| EXERCISE BRIEF |
Output every line below without omitting or altering anything.

Stored items
- - - - - - -
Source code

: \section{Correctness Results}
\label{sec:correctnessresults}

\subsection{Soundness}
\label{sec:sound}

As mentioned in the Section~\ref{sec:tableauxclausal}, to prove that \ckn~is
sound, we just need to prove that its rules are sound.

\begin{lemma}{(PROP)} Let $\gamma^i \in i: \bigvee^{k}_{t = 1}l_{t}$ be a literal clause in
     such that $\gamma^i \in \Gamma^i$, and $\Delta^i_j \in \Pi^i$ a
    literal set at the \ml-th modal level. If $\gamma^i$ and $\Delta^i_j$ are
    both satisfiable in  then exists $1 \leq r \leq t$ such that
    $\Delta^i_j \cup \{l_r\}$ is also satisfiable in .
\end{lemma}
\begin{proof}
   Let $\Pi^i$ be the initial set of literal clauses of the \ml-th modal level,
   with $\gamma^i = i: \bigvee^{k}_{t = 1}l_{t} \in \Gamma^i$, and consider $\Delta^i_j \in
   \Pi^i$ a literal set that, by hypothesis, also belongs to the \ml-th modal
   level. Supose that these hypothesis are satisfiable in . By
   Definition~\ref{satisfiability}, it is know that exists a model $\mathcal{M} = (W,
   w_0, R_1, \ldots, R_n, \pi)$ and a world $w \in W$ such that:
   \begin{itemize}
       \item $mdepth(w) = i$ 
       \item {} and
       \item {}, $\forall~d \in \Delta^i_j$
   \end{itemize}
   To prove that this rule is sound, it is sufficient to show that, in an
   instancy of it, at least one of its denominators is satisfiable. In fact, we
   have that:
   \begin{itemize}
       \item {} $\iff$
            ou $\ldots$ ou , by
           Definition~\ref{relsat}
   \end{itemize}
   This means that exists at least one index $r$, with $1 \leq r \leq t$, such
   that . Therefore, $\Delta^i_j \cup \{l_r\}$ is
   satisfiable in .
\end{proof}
- - - - - - -
| EXERCISE RESULT |
Source code

: \section{Correctness Results}
\label{sec:correctnessresults}

\subsection{Soundness}
\label{sec:sound}

As mentioned in the Section~\ref{sec:tableauxclausal}, to prove that \ckn~is
sound, we just need to prove that its rules are sound.

\begin{lemma}{(PROP)} Let $\gamma^i \in i: \bigvee^{k}_{t = 1}l_{t}$ be a literal clause in
     such that $\gamma^i \in \Gamma^i$, and $\Delta^i_j \in \Pi^i$ a
    literal set at the \ml-th modal level. If $\gamma^i$ and $\Delta^i_j$ are
    both satisfiable in  then exists $1 \leq r \leq t$ such that
    $\Delta^i_j \cup \{l_r\}$ is also satisfiable in .
\end{lemma}
\begin{proof}
   Let $\Pi^i$ be the initial set of literal clauses of the \ml-th modal level,
   with $\gamma^i = i: \bigvee^{k}_{t = 1}l_{t} \in \Gamma^i$, and consider $\Delta^i_j \in
   \Pi^i$ a literal set that, by hypothesis, also belongs to the \ml-th modal
   level. Supose that these hypothesis are satisfiable in . By
   Definition~\ref{satisfiability}, it is know that exists a model $\mathcal{M} = (W,
   w_0, R_1, \ldots, R_n, \pi)$ and a world $w \in W$ such that:
   \begin{itemize}
       \item $mdepth(w) = i$ 
       \item {} and
       \item {}, $\forall~d \in \Delta^i_j$
   \end{itemize}
   To prove that this rule is sound, it is sufficient to show that, in an
   instancy of it, at least one of its denominators is satisfiable. In fact, we
   have that:
   \begin{itemize}
       \item {} $\iff$
            ou $\ldots$ ou , by
           Definition~\ref{relsat}
   \end{itemize}
   This means that exists at least one index $r$, with $1 \leq r \leq t$, such
   that . Therefore, $\Delta^i_j \cup \{l_r\}$ is
   satisfiable in .
\end{proof}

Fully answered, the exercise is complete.